Computer Scientists Measure the Speed of Censorship On China’s Twitter

Posted: March 7, 2013 at 3:59 pm

Censorship on Weibo, Chinas version of Twitter, is near real-time and relies on a workforce of over 4,000 censors who stop work during the evening news, according the first detailed analysis of censorship patterns.

The Chinese version of Twitter is a microblogging service called Weibo which launched in 2010. This allows users to post 140 character messages with @usernames and #hashtags, just like Twitter although 140 characters in Chinese contain significantly more information content than in English.

In just three years, Weibo has picked up some 300 million users who between them send 100 million messages each day at the rate of 70,000 per minute. That makes the inevitable process of censorship a tricky task for the Chinese authorities.
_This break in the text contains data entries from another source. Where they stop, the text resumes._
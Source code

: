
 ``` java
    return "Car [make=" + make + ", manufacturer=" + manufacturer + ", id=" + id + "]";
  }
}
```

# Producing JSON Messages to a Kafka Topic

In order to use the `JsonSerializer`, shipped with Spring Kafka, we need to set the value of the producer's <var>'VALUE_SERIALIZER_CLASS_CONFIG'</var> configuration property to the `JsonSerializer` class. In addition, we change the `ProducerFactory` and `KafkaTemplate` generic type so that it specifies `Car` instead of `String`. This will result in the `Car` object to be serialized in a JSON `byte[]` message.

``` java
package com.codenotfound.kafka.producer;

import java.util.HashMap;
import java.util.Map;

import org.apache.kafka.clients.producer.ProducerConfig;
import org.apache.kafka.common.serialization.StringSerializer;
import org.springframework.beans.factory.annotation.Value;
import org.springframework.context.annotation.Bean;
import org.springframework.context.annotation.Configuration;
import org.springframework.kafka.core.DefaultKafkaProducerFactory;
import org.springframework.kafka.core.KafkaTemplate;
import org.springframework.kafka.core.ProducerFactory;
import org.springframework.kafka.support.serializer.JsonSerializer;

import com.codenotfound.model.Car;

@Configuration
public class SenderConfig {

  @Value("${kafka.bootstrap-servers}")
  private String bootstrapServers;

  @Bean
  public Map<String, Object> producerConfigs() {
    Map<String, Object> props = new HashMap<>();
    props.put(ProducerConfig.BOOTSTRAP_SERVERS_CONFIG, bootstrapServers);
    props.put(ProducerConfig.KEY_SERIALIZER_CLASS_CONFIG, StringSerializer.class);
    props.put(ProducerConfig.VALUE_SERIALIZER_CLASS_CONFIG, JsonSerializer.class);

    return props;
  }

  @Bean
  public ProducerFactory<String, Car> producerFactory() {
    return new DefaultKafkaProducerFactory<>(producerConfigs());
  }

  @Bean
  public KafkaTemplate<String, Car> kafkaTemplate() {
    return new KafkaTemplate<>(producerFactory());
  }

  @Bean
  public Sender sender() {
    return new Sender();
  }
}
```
So an interesting question is how they do it.

Today,Dan Wallach at Rice University in Houston, Texas, and a few pals reveal the results of a detailed study of censorship on Weibo. Their method has allowed them to reconstruct the censorship techniques used by the government, to calculate the number of workers who must be involved and even to discover their daily work schedules.

The work is possible because at least some of the content on Weibo is not censored prior to publication, only afterwards. Their approach was to collect posts from a set of users once every minute. They then tracked these posts to see which ones later became unavailable.

Of course, its not feasible to track everyone on Weibo so Wallach and co spent some time looking for users who seemed to have posts deleted more often than others, assuming that these users would be more likely to be censored in the future. Using this manual technique, they ended up observing some 3500 users over a period of 15 days last year who between them experienced around 4500 deletions per day, or about 12 per cent of the total.

Not all deletions are the result of censorship, however, since a user can delete his or her own posts. Wallach and co say that through their own trial and error they observed two types of deletion which return different messages. When users delete their own messages, a query for the post returns a post does not exist error message.

However, when a post is deleted by the censors, Weibo returns a different message saying: permission denied. It is these second type of deletions that Wallach and co concentrated on.

The results of their study are fascinating. They say that in their data set about 5 per cent of the deletions occur within 8 minutes of posting and around 30 per cent within 0 minutes. In total, 90 per cent of deletions occur within a day, although at times deletions can occur several days later.